*** Opening of Material to process ***

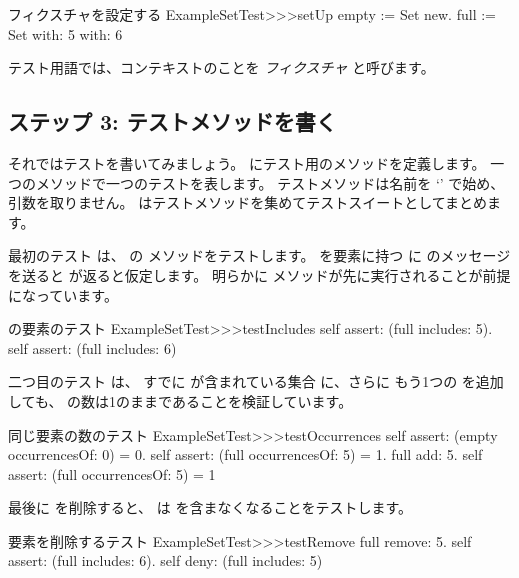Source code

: \documentclass[a4paper,10pt,twoside]{book}
\begin{document}
\begin{method}[setupExampleSetTest]{フィクスチャを設定する}
ExampleSetTest>>>setUp
	empty := Set new.
	full := Set with: 5 with: 6
\end{method}

\noindent

テスト用語では、コンテキストのことを \emph{フィクスチャ} と呼びます。


\subsection{ステップ 3: テストメソッドを書く}

それではテストを書いてみましょう。
 にテスト用のメソッドを定義します。
一つのメソッドで一つのテストを表します。
テストメソッドは名前を `' で始め、引数を取りません。
\sunit はテストメソッドを集めてテストスイートとしてまとめます。


最初のテスト  は、  の  メソッドをテストします。
 を要素に持つ  に  のメッセージを送ると  が返ると仮定します。
明らかに  メソッドが先に実行されることが前提になっています。

\begin{method}[testIncludes]{ の要素のテスト}
ExampleSetTest>>>testIncludes
	self assert: (full includes: 5).
	self assert: (full includes: 6)
\end{method}

二つ目のテスト  は、 すでに  が含まれている集合 に、さらに もう1つの  を追加しても、  の数は1のままであることを検証しています。

\begin{method}[testOccurrences]{同じ要素の数のテスト}
ExampleSetTest>>>testOccurrences
	self assert: (empty occurrencesOf: 0) = 0.
	self assert: (full occurrencesOf: 5) = 1.
	full add: 5.
	self assert: (full occurrencesOf: 5) = 1
\end{method}

最後に  を削除すると、  は  を含まなくなることをテストします。

\begin{method}[testRemove]{要素を削除するテスト}
ExampleSetTest>>>testRemove
	full remove: 5.
	self assert: (full includes: 6).
	self deny: (full includes: 5)
\end{method}
\end{document}
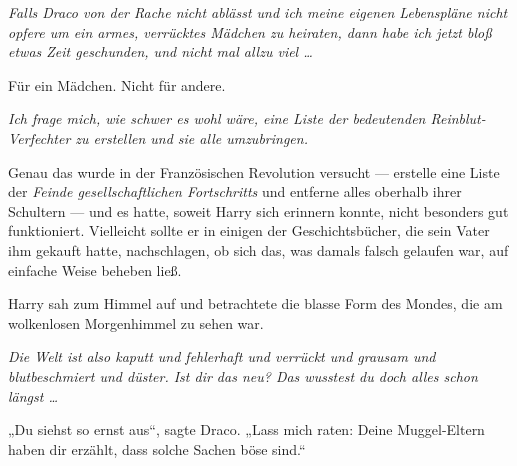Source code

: \emph{Falls Draco von der Rache nicht ablässt und ich meine eigenen Lebenspläne nicht opfere um ein armes, verrücktes Mädchen zu heiraten, dann habe ich jetzt bloß etwas Zeit geschunden, und nicht mal allzu viel …}

Für ein Mädchen. Nicht für andere.

\emph{Ich frage mich, wie schwer es wohl wäre, eine Liste der bedeutenden Reinblut-Verfechter zu erstellen und sie alle umzubringen.}

Genau das wurde in der Französischen Revolution versucht — erstelle eine Liste der \emph{Feinde gesellschaftlichen Fortschritts} und entferne alles oberhalb ihrer Schultern — und es hatte, soweit Harry sich erinnern konnte, nicht besonders gut funktioniert. Vielleicht sollte er in einigen der Geschichtsbücher, die sein Vater ihm gekauft hatte, nachschlagen, ob sich das, was damals falsch gelaufen war, auf einfache Weise beheben ließ.

Harry sah zum Himmel auf und betrachtete die blasse Form des Mondes, die am wolkenlosen Morgenhimmel zu sehen war.

\emph{Die Welt ist also kaputt und fehlerhaft und verrückt und grausam und blutbeschmiert und düster. Ist dir das neu? Das wusstest du doch alles schon längst …}

„Du siehst so ernst aus“, sagte Draco.
„Lass mich raten: Deine Muggel-Eltern haben dir erzählt, dass solche Sachen böse sind.“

*** Close of Material to process ***

All the records above must be retyped exactly, except for their pictures.

Exercise response
Source code

: \documentclass[a4paper,10pt,twoside]{book}
\begin{document}
\begin{method}[setupExampleSetTest]{フィクスチャを設定する}
ExampleSetTest>>>setUp
	empty := Set new.
	full := Set with: 5 with: 6
\end{method}

\noindent

テスト用語では、コンテキストのことを \emph{フィクスチャ} と呼びます。


\subsection{ステップ 3: テストメソッドを書く}

それではテストを書いてみましょう。
 にテスト用のメソッドを定義します。
一つのメソッドで一つのテストを表します。
テストメソッドは名前を `' で始め、引数を取りません。
\sunit はテストメソッドを集めてテストスイートとしてまとめます。


最初のテスト  は、  の  メソッドをテストします。
 を要素に持つ  に  のメッセージを送ると  が返ると仮定します。
明らかに  メソッドが先に実行されることが前提になっています。

\begin{method}[testIncludes]{ の要素のテスト}
ExampleSetTest>>>testIncludes
	self assert: (full includes: 5).
	self assert: (full includes: 6)
\end{method}

二つ目のテスト  は、 すでに  が含まれている集合 に、さらに もう1つの  を追加しても、  の数は1のままであることを検証しています。

\begin{method}[testOccurrences]{同じ要素の数のテスト}
ExampleSetTest>>>testOccurrences
	self assert: (empty occurrencesOf: 0) = 0.
	self assert: (full occurrencesOf: 5) = 1.
	full add: 5.
	self assert: (full occurrencesOf: 5) = 1
\end{method}

最後に  を削除すると、  は  を含まなくなることをテストします。

\begin{method}[testRemove]{要素を削除するテスト}
ExampleSetTest>>>testRemove
	full remove: 5.
	self assert: (full includes: 6).
	self deny: (full includes: 5)
\end{method}
\end{document}
Source code

: \emph{Falls Draco von der Rache nicht ablässt und ich meine eigenen Lebenspläne nicht opfere um ein armes, verrücktes Mädchen zu heiraten, dann habe ich jetzt bloß etwas Zeit geschunden, und nicht mal allzu viel …}

Für ein Mädchen. Nicht für andere.

\emph{Ich frage mich, wie schwer es wohl wäre, eine Liste der bedeutenden Reinblut-Verfechter zu erstellen und sie alle umzubringen.}

Genau das wurde in der Französischen Revolution versucht — erstelle eine Liste der \emph{Feinde gesellschaftlichen Fortschritts} und entferne alles oberhalb ihrer Schultern — und es hatte, soweit Harry sich erinnern konnte, nicht besonders gut funktioniert. Vielleicht sollte er in einigen der Geschichtsbücher, die sein Vater ihm gekauft hatte, nachschlagen, ob sich das, was damals falsch gelaufen war, auf einfache Weise beheben ließ.

Harry sah zum Himmel auf und betrachtete die blasse Form des Mondes, die am wolkenlosen Morgenhimmel zu sehen war.

\emph{Die Welt ist also kaputt und fehlerhaft und verrückt und grausam und blutbeschmiert und düster. Ist dir das neu? Das wusstest du doch alles schon längst …}

„Du siehst so ernst aus“, sagte Draco.
„Lass mich raten: Deine Muggel-Eltern haben dir erzählt, dass solche Sachen böse sind.“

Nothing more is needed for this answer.